Wonderfully Weird Valentines Day Traditions

Wonderfully Weird Valentine’s Day Traditions

The history of Valentines Day is a long and interesting one. It's a story and tradition that is celebrated worldwide and we all have our own weird and wonderful ways of celebrating. It might be usual for you to send roses to your loved one but customs are different and unique to each culture across the world.


In Japan, it’s more traditional for the man in the relationship to get well and truly spoiled. It’s more culturally acceptable for Japanese women to be reserved when it comes to gestures of love, so Valentine’s Day is the perfect excuse for them to show their love.

Apparently the tradition of Valentine’s Day was introduced from the West in the mid-thirties, when the first advert for Valentines Days chocolate was run through a local English newspaper. By the 1050’s the tradition had other chocolate manufacturers interested and a new tradition was cemented in Japanese culture.

Promotion of chocolates that signify different relationship intentions became popular in the 70’s so now, in Japan, you can chose chocolates for people that mean different things – genius!

‘Giri-choko’, which literally translates to ‘obligation chocolate’ it available for women to give to men that they have no romantic interest in, for example, male relatives, bosses or colleagues. ‘Honmei-choko’, means ‘favourite chocolate’. This is reserved for husbands, boyfriends or someone a woman wishes to express her true feelings to. Finally, there’s ‘tomo-choko’, which is given to a female friend.

A month later, on the 14th of March, the Women get their presents on a day called ‘Ai Ni Kotaeru White Day’ meaning, ‘Answer Love on White Day’.


In Norway, Valenties Day or ‘Valentinsdag’ is celebrated with the quirky tradition of writing short poems called ‘Gaekkebrev’, which are given to recipients anonymously… well, almost anonymously. The sender of the poem writes how many letters are in his name at the end of the poem. If the recipient guesses correctly, the sender of the poem must get the recipient an Easter egg. If they do not guess correctly, they buy an Easter egg which is then collected by the original sender of the poem, thus revealing their identity.

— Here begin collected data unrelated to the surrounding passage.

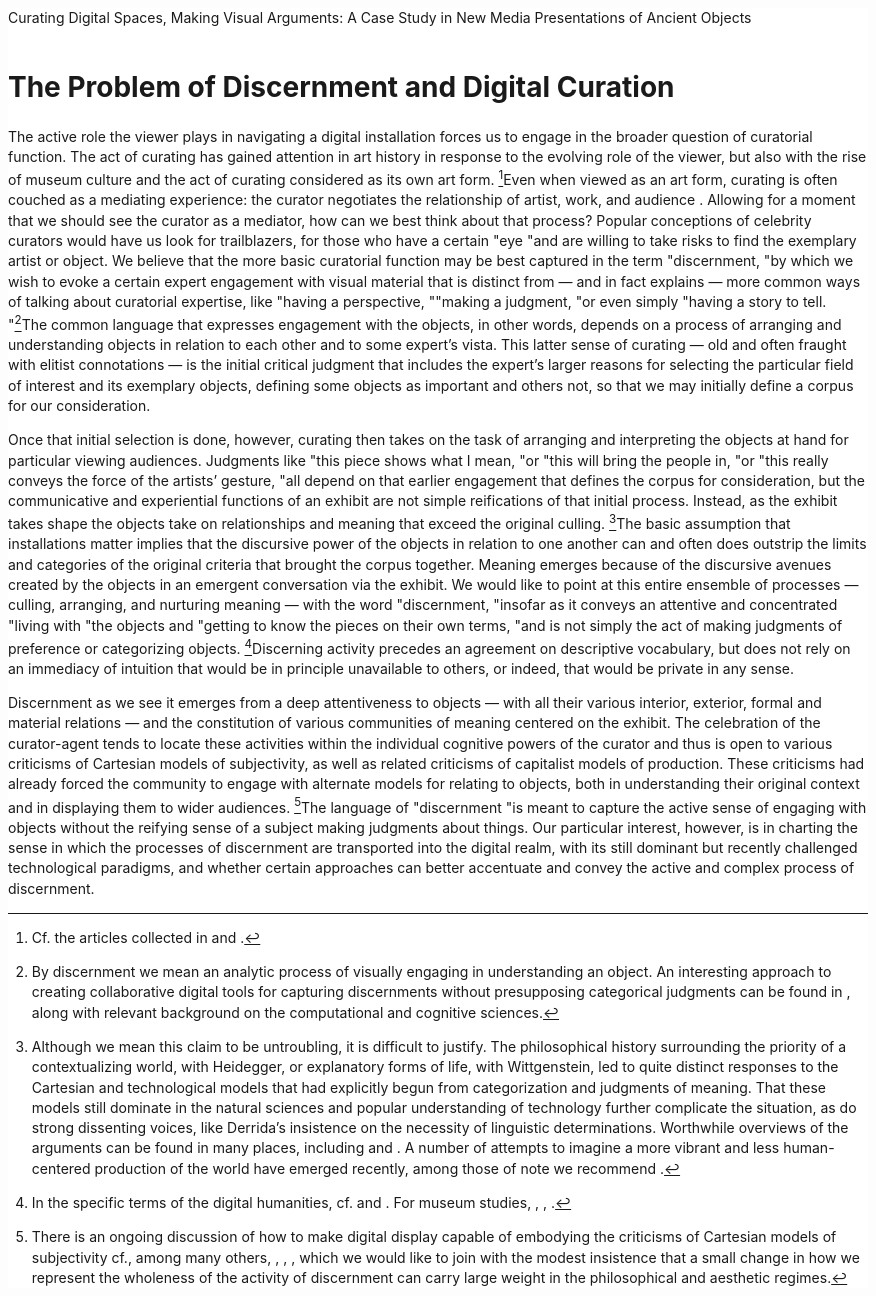 

Curating Digital Spaces, Making Visual Arguments: A Case Study in New Media Presentations of Ancient Objects 



# The Problem of Discernment and Digital Curation 


The active role the viewer plays in navigating a digital installation forces us to engage in the broader question of curatorial function. The act of curating has gained attention in art history in response to the evolving role of the viewer, but also with the rise of museum culture and the act of curating considered as its own art form. [^1]Even when viewed as an art form, curating is often couched as a mediating experience: the curator negotiates the relationship of artist, work, and audience . Allowing for a moment that we should see the curator as a mediator, how can we best think about that process? Popular conceptions of celebrity curators would have us look for trailblazers, for those who have a certain "eye "and are willing to take risks to find the exemplary artist or object. We believe that the more basic curatorial function may be best captured in the term "discernment, "by which we wish to evoke a certain expert engagement with visual material that is distinct from — and in fact explains — more common ways of talking about curatorial expertise, like "having a perspective, ""making a judgment, "or even simply "having a story to tell. "[^2]The common language that expresses engagement with the objects, in other words, depends on a process of arranging and understanding objects in relation to each other and to some expert’s vista. This latter sense of curating — old and often fraught with elitist connotations — is the initial critical judgment that includes the expert’s larger reasons for selecting the particular field of interest and its exemplary objects, defining some objects as important and others not, so that we may initially define a corpus for our consideration. 

Once that initial selection is done, however, curating then takes on the task of arranging and interpreting the objects at hand for particular viewing audiences. Judgments like "this piece shows what I mean, "or "this will bring the people in, "or "this really conveys the force of the artists’ gesture, "all depend on that earlier engagement that defines the corpus for consideration, but the communicative and experiential functions of an exhibit are not simple reifications of that initial process. Instead, as the exhibit takes shape the objects take on relationships and meaning that exceed the original culling. [^3]The basic assumption that installations matter implies that the discursive power of the objects in relation to one another can and often does outstrip the limits and categories of the original criteria that brought the corpus together. Meaning emerges because of the discursive avenues created by the objects in an emergent conversation via the exhibit. We would like to point at this entire ensemble of processes — culling, arranging, and nurturing meaning — with the word "discernment, "insofar as it conveys an attentive and concentrated "living with "the objects and "getting to know the pieces on their own terms, "and is not simply the act of making judgments of preference or categorizing objects. [^4]Discerning activity precedes an agreement on descriptive vocabulary, but does not rely on an immediacy of intuition that would be in principle unavailable to others, or indeed, that would be private in any sense. 

Discernment as we see it emerges from a deep attentiveness to objects — with all their various interior, exterior, formal and material relations — and the constitution of various communities of meaning centered on the exhibit. The celebration of the curator-agent tends to locate these activities within the individual cognitive powers of the curator and thus is open to various criticisms of Cartesian models of subjectivity, as well as related criticisms of capitalist models of production. These criticisms had already forced the community to engage with alternate models for relating to objects, both in understanding their original context and in displaying them to wider audiences. [^5]The language of "discernment "is meant to capture the active sense of engaging with objects without the reifying sense of a subject making judgments about things. Our particular interest, however, is in charting the sense in which the processes of discernment are transported into the digital realm, with its still dominant but recently challenged technological paradigms, and whether certain approaches can better accentuate and convey the active and complex process of discernment. 


[^1]:  Cf. the articles collected in  and .
[^2]:  By discernment we mean an analytic process of visually engaging in understanding an object. An interesting approach to creating collaborative digital tools for capturing discernments without presupposing categorical judgments can be found in , along with relevant background on the computational and cognitive sciences.
[^3]:  Although we mean this claim to be untroubling, it is difficult to justify. The philosophical history surrounding the priority of a contextualizing world, with Heidegger, or explanatory forms of life, with Wittgenstein, led to quite distinct responses to the Cartesian and technological models that had explicitly begun from categorization and judgments of meaning. That these models still dominate in the natural sciences and popular understanding of technology further complicate the situation, as do strong dissenting voices, like Derrida’s insistence on the necessity of linguistic determinations. Worthwhile overviews of the arguments can be found in many places, including  and . A number of attempts to imagine a more vibrant and less human-centered production of the world have emerged recently, among those of note we recommend .
[^4]:  In the specific terms of the digital humanities, cf.  and . For museum studies, , , .
[^5]:  There is an ongoing discussion of how to make digital display capable of embodying the criticisms of Cartesian models of subjectivity cf., among many others, , , , which we would like to join with the modest insistence that a small change in how we represent the wholeness of the activity of discernment can carry large weight in the philosophical and aesthetic regimes.
[^6]: The Teotihuacan masks are important art historical objects, and have been involved in a number of arguments that have to do with formal characteristics discerned in the masks as a group.  and .
[^7]:  Quine’s arguments at the time were that the dispositions to behavior explained the semantic content, as opposed to having the mental construct determine the activity.
[^8]:  We do not wish to overstate the polemical nature of our argument, but underscore that we are not convinced that multiplication of interpretations preserves the fundamental experience of discernment, as embodied in visiting a curated display (traditional or digital). 
[^9]:  Cf.  for an overview of the critical arguments against museum aesthetics. That one has moved to a post-critical stance, in our instance, means that we are not comparing grounds for the validity of judgments (as the original formulation of the critical enterprise with Kant would have it), but displaying the whole process of engaged discernment, with the judgments — and their grounds — contained within that larger world of engaged discerning activity.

For one of the most romantic countries in the world, it’s no surprise that France has its own longstanding Valentine’s Day traditions.

‘Une loterie d’amour’ translates to ‘drawing for love’.

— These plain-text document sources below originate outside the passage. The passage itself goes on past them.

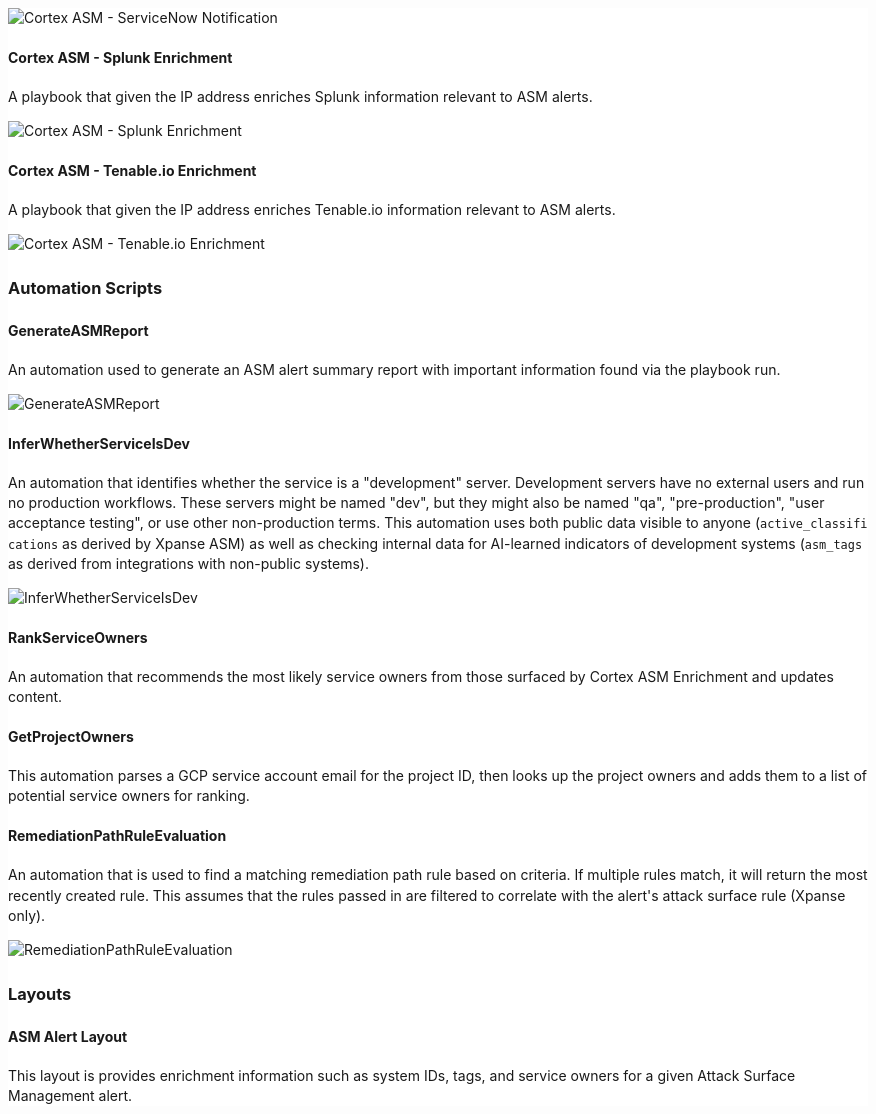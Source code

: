 ![Cortex ASM - ServiceNow Notification](https://github.com/demisto/content/raw/234817ee736286eee1b40ece897cb7b2974771dc/Packs/CortexAttackSurfaceManagement/doc_files/Cortex_ASM_-_ServiceNow_Notification.png)

#### Cortex ASM - Splunk Enrichment

A playbook that given the IP address enriches Splunk information relevant to ASM alerts.

![Cortex ASM - Splunk Enrichment](https://github.com/demisto/content/raw/234817ee736286eee1b40ece897cb7b2974771dc/Packs/CortexAttackSurfaceManagement/doc_files/Cortex_ASM_-_Splunk_Enrichment.png)

#### Cortex ASM - Tenable.io Enrichment

A playbook that given the IP address enriches Tenable.io information relevant to ASM alerts.

![Cortex ASM - Tenable.io Enrichment](https://github.com/demisto/content/raw/234817ee736286eee1b40ece897cb7b2974771dc/Packs/CortexAttackSurfaceManagement/doc_files/Cortex_ASM_-_Tenable_io_Enrichment.png)

### Automation Scripts

#### GenerateASMReport

An automation used to generate an ASM alert summary report with important information found via the playbook run.

![GenerateASMReport](https://github.com/demisto/content/raw/234817ee736286eee1b40ece897cb7b2974771dc/Packs/CortexAttackSurfaceManagement/doc_files/GenerateASMReport.png)

#### InferWhetherServiceIsDev

An automation that identifies whether the service is a "development" server. Development servers have no external users and run no production workflows. These servers might be named "dev", but they might also be named "qa", "pre-production", "user acceptance testing", or use other non-production terms. This automation uses both public data visible to anyone (`active_classifications` as derived by Xpanse ASM) as well as checking internal data for AI-learned indicators of development systems (`asm_tags` as derived from integrations with non-public systems).

![InferWhetherServiceIsDev](https://github.com/demisto/content/raw/234817ee736286eee1b40ece897cb7b2974771dc/Packs/CortexAttackSurfaceManagement/doc_files/InferWhetherServiceIsDev.png)

#### RankServiceOwners

An automation that recommends the most likely service owners from those surfaced by Cortex ASM Enrichment and updates content.

#### GetProjectOwners

This automation parses a GCP service account email for the project ID, then looks up the project owners and adds them to a list of potential service owners for ranking.

#### RemediationPathRuleEvaluation

An automation that is used to find a matching remediation path rule based on criteria.  If multiple rules match, it will return the most recently created rule.  This assumes that the rules passed in are filtered to correlate with the alert's attack surface rule (Xpanse only).

![RemediationPathRuleEvaluation](https://github.com/demisto/content/raw/234817ee736286eee1b40ece897cb7b2974771dc/Packs/CortexAttackSurfaceManagement/doc_files/RemediationPathRuleEvaluation.png)

### Layouts

#### ASM Alert Layout

This layout is provides enrichment information such as system IDs, tags, and service owners for a given Attack Surface Management alert.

The tradition involved single men and women of all ages to enter the opposite house and draw each other. If the woman didn’t like her suitor, she would ask him to leave and wait for the next man to come along to draw her.

The women who were stills ingle after the drawings had been done, held a massive bonfire and threw all of the paintings and drawings into the bonfire – the French government eventually banned the practise because of how uncontrollable it got. Hell hath no fury like a woman scorned!


A long, long time ago… in the 1700’s, on the eve of Valentine’s Day, single women in England would pin five bay leaves on their pillows – one on each corner and one in the middle. They believed that their future husbands would appear to the in their dreams.

A variation on this is that they would sprinkle bay leaves and rose water on their pillows and recite poems.

Luckily, we have cards and flowers for Valentine’s Day now.


So, on the seventh day of the seventh month of the lunar calendar, women throw oranges into the river. They write their phone numbers on the oranges and then they toss them into nearest river.

This is said to be because oranges are thought to be lucky, so fruit vendors will pick them up and resell them.

It’s like a dating profile in orange form… interesting!